O primeiro juiz abandonou o processo, mas o Ministério
Público recorreu, elevando a acusação para homicídio doloso.
Medo
Quintanilla foi considerada culpada, condenada a 30 anos de
prisão, e difamada como assassina de crianças. Seu filho Daniel, na época com
apenas 4 anos, passou quatro anos vivendo com sua bisavó, até que Muñoz
conseguiu reduzir a pena para três anos.
"Os relatórios médicos não podem explicar por que o
bebê morreu, mas o promotor me considerou uma criminosa que poderia ter salvo o
meu bebê, mesmo tendo desmaiado de dor", diz ela.

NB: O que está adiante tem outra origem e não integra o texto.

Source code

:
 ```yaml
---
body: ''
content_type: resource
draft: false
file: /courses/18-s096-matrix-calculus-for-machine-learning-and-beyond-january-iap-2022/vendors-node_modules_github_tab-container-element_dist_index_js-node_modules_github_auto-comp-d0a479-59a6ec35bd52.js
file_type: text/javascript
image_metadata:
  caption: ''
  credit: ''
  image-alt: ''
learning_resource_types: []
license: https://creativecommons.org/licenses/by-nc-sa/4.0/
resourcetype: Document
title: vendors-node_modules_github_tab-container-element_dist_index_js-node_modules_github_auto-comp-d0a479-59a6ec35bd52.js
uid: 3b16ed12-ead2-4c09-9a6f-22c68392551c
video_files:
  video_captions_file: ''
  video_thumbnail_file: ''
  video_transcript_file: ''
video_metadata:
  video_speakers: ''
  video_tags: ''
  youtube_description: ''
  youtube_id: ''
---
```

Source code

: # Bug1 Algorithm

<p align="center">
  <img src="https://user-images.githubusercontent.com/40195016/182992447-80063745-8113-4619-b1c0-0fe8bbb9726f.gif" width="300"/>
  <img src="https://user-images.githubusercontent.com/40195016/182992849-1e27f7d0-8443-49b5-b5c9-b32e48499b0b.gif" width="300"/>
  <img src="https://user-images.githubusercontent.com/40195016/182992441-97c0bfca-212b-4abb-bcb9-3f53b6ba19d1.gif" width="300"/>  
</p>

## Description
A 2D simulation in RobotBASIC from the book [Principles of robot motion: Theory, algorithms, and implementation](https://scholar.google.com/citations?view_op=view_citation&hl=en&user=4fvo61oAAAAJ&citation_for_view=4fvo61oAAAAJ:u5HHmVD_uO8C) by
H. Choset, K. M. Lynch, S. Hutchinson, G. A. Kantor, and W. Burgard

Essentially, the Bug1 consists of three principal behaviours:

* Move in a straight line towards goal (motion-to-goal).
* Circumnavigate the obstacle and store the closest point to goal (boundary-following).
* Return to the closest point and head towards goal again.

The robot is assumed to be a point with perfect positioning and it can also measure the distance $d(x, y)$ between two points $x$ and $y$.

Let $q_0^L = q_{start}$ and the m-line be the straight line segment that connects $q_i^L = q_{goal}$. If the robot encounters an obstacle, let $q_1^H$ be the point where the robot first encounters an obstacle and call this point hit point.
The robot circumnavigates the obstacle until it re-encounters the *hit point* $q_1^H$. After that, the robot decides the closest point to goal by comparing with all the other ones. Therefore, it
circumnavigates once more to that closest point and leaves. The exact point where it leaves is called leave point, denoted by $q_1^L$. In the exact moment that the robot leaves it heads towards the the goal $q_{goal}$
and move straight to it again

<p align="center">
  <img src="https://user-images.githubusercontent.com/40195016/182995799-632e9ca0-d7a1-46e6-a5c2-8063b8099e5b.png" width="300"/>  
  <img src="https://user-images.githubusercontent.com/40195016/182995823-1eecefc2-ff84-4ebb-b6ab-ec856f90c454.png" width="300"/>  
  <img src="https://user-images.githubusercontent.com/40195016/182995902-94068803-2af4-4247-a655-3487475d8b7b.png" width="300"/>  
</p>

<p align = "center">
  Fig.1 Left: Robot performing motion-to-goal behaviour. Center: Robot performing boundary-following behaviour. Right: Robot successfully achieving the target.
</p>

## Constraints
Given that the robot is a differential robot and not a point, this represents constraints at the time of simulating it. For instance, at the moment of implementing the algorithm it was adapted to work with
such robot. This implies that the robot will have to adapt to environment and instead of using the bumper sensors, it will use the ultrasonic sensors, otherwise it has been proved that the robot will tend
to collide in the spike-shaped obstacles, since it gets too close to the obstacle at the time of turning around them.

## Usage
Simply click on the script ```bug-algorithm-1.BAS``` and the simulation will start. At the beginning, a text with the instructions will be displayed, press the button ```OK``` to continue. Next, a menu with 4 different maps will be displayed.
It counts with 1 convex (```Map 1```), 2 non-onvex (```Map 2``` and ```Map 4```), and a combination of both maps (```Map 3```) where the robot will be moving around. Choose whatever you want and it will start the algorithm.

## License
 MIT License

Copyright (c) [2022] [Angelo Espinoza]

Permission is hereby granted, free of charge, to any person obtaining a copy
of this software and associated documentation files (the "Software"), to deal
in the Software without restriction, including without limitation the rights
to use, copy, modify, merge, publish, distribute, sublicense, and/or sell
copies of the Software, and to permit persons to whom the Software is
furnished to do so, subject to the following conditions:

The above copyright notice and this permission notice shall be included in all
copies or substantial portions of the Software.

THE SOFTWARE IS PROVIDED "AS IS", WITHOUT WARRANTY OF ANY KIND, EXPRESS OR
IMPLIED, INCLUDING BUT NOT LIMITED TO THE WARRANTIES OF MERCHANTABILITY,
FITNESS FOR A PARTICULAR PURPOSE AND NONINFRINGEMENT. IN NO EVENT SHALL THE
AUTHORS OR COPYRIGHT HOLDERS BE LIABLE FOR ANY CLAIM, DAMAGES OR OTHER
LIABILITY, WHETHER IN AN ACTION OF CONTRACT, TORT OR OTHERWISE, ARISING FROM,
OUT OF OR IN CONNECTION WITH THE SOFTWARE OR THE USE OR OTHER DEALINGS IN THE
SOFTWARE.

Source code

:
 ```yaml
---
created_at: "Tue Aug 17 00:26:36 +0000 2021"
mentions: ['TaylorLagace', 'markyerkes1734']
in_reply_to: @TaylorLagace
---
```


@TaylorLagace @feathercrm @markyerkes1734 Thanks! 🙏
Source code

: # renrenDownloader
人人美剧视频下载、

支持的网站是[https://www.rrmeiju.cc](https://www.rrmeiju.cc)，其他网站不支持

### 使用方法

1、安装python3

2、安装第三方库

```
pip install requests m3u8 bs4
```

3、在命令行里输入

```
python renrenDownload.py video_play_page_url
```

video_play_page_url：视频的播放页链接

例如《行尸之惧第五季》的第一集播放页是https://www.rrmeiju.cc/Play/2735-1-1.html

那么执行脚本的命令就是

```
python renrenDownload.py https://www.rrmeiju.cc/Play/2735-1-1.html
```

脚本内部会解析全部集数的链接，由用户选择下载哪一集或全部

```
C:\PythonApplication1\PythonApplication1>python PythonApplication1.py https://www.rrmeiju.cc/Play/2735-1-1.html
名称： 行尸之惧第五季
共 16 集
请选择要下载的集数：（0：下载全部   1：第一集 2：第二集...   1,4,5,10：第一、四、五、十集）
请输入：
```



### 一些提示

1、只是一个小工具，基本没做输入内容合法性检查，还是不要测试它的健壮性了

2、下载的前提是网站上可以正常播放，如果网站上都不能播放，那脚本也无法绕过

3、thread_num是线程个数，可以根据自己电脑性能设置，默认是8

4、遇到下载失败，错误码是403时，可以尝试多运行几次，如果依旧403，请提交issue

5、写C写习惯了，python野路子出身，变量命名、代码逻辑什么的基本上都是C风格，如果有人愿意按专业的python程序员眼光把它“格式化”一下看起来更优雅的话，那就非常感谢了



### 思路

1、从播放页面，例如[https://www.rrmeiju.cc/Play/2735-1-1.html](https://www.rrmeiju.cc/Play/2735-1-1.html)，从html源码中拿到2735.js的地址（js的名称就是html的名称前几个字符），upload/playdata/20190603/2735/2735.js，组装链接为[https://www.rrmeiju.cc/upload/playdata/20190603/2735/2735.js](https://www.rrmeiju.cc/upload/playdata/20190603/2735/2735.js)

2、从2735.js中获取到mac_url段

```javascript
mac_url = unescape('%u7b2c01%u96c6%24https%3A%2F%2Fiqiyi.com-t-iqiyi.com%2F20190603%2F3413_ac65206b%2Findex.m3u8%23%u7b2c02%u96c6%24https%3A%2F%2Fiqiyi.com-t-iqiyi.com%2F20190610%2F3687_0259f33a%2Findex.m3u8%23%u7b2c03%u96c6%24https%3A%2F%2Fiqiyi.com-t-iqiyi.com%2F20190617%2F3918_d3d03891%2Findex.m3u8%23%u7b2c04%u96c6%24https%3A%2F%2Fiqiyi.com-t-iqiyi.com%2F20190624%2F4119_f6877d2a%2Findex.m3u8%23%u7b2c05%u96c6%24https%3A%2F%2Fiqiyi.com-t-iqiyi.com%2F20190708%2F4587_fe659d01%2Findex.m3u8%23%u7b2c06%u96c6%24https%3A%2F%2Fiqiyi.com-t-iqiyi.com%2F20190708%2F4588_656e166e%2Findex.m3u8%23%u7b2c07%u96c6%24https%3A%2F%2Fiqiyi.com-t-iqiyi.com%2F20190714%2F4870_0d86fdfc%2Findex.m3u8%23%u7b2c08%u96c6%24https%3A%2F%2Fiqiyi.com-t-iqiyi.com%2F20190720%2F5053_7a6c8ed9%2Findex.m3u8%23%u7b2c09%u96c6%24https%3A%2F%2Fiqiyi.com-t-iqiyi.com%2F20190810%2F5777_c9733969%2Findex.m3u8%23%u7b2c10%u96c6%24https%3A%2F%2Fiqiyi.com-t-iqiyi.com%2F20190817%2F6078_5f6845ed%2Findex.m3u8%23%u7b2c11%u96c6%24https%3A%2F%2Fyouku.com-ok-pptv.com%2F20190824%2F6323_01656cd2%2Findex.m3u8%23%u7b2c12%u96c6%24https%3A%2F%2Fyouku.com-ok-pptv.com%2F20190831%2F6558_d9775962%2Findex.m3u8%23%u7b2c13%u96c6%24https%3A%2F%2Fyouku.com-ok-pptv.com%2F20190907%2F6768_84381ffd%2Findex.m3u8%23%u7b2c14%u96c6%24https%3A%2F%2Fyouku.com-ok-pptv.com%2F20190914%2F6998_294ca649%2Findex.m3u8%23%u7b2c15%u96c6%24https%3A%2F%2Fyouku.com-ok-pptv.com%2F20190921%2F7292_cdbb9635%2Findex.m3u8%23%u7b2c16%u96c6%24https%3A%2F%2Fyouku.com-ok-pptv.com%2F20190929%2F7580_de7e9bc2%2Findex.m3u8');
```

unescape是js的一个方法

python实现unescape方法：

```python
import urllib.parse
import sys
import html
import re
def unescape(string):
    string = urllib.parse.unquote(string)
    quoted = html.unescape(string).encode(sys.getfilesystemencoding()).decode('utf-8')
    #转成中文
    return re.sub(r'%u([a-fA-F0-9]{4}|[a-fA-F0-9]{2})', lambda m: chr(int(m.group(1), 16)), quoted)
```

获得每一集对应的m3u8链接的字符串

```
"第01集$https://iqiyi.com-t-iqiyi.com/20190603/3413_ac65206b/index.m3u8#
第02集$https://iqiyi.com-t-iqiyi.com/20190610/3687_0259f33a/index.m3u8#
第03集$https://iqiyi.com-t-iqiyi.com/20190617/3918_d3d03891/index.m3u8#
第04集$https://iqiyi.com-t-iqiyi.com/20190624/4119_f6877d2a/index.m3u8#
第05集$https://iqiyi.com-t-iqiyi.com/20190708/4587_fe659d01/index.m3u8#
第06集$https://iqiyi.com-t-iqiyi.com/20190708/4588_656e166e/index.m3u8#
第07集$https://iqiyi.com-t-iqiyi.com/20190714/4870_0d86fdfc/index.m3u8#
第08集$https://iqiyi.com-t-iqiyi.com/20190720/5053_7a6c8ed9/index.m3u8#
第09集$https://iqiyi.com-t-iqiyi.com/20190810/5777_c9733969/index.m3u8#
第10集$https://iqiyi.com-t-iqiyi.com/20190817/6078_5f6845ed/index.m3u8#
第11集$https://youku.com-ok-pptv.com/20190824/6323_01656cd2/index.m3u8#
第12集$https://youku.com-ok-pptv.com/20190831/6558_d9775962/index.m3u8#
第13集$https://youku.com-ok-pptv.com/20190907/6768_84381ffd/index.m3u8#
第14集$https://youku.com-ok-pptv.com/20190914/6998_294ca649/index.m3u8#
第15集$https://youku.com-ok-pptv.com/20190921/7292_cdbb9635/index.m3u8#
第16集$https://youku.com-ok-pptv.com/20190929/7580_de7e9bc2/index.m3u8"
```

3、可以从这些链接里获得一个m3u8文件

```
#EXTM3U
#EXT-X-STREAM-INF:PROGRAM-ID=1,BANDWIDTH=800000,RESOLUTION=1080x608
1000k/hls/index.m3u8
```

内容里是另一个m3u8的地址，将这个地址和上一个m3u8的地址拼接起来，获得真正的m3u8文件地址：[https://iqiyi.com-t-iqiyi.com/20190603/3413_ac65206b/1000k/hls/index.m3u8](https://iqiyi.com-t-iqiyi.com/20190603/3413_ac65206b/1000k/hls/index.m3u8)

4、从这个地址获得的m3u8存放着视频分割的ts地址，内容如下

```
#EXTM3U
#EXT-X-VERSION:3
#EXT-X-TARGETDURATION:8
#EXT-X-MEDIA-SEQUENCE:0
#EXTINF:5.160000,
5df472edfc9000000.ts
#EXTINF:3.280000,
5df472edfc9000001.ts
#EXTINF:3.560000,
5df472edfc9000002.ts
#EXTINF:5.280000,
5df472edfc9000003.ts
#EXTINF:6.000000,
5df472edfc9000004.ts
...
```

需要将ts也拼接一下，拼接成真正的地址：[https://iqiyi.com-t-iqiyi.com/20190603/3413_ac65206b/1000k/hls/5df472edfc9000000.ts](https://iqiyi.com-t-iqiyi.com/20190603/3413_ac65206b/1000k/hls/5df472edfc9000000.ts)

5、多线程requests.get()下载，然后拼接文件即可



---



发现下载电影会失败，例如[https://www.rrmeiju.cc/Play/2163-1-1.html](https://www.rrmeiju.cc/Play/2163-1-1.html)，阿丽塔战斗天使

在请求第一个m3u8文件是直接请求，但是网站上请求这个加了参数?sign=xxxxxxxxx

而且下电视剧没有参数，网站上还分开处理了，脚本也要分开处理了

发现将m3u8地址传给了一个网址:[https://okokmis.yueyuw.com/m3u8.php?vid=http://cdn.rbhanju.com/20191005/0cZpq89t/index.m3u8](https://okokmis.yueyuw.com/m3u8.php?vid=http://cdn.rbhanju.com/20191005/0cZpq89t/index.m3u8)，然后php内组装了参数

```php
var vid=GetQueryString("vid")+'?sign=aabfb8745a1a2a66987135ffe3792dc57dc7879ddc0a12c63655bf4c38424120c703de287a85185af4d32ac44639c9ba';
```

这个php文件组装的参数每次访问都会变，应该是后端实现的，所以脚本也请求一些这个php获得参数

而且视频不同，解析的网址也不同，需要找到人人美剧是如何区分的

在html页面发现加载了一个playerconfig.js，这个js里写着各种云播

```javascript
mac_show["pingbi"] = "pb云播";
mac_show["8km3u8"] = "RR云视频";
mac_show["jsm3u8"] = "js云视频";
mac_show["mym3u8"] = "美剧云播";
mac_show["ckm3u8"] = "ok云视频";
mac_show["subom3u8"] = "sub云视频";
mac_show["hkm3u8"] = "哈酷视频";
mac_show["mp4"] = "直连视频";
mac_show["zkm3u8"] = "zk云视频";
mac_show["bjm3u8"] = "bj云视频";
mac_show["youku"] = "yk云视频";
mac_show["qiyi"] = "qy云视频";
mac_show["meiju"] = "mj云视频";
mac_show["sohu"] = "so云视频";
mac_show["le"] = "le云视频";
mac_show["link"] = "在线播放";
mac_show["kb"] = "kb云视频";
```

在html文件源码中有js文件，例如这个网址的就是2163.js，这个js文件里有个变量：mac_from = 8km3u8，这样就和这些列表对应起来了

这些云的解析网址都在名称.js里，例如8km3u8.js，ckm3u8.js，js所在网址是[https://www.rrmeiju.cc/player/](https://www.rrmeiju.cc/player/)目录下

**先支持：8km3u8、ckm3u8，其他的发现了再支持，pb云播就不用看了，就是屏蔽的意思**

"Eu nunca vou entender por que eles fizeram isso
comigo, eu perdi quatro anos da minha vida e ainda não sei porque eu perdi o
meu bebê."
Morena Herrera, da Associação de Cidadãos para a Descriminalização
do Aborto, diz que esses casos tiveram um efeito inibidor, fazendo com muitas
mulheres pobres grávidas que sofreram abortos espontâneos, ou complicações
durante a gravidez, tivessem "muito medo de procurar ajuda médica".
"Eu ficaria com medo de ir a um hospital público, já
que mulheres jovens são sempre consideradas culpadas e presas", diz Bessy
Ramirez, 27 anos, de San Salvador.
"Nós não podemos nem contar com o pessoal de saúde para
colocar seus preconceitos de lado e nos tratarem de forma confidencial."
Caso de Beatriz
mobilizou ativistas da ONG Anistia Internacional
A severa lei do aborto tem outras implicações graves em
relação a direitos humanos.
O suicídio foi a causa mais comum de morte em 2011 entre
meninas e adolescentes de 10 a 19 anos, metade dos quais estavam grávidas, de
acordo com dados do Ministério da Saúde. Essa foi também a terceira causa mais
comum de mortalidade materna.
'Cruel e
discriminatória'
No início deste ano, o caso de Beatriz, de 22 anos e que
sofre de lúpus, atraiu atenção internacional depois que a Suprema Corte se
recusou a autorizar um aborto, mesmo que sua vida estivesse em risco e que o
feto estivesse mal formado, sem a possibilidade de sobreviver.
A saúde de Beatriz deteriorou enquanto o tribunal discutia o
caso por vários meses. O bebê nasceu com 27 semanas, e morreu em poucas horas.
Membros do atual governo FMNL (Frente Farabundo Martí de
Libertação Nacional), particularmente a ministra da Saúde, Maria Isabel
Rodriguez, criticaram duramente a lei do aborto durante a polêmica sobre o caso
de Beatriz. Mas o governo não fez nenhuma tentativa de revogar ou relaxar a lei
desde que entrou em vigor em 2009, e continua a ser popular entre grande parte
da população conservadora, que reverencia a Igreja, e os grupos religiosos
pró-vida, como o Si a la Vida (“Sim à Vida”, em espanhol).
O partido Arena, que é fortemente aliado à Igreja, é o
favorito para ganhar as eleições gerais do ano que vem.
Mas Esther Major, especialista da Anistia Internacional em
El Salvador, descreve a lei do aborto no país como "cruel e
discriminatória".
"Mulheres e meninas acabam na prisão por não estarem
dispostas ou, simplesmente, serem incapazes, de levar a gravidez ao fim”, diz
ela.
"Isso faz a busca por tratamento hospitalar por conta
de complicações durante a gravidez, incluindo um aborto espontâneo, uma loteria
perigosa.”
"Não pode ser do interesse da sociedade criminalizar
mulheres e meninas dessa maneira", concluiu Major.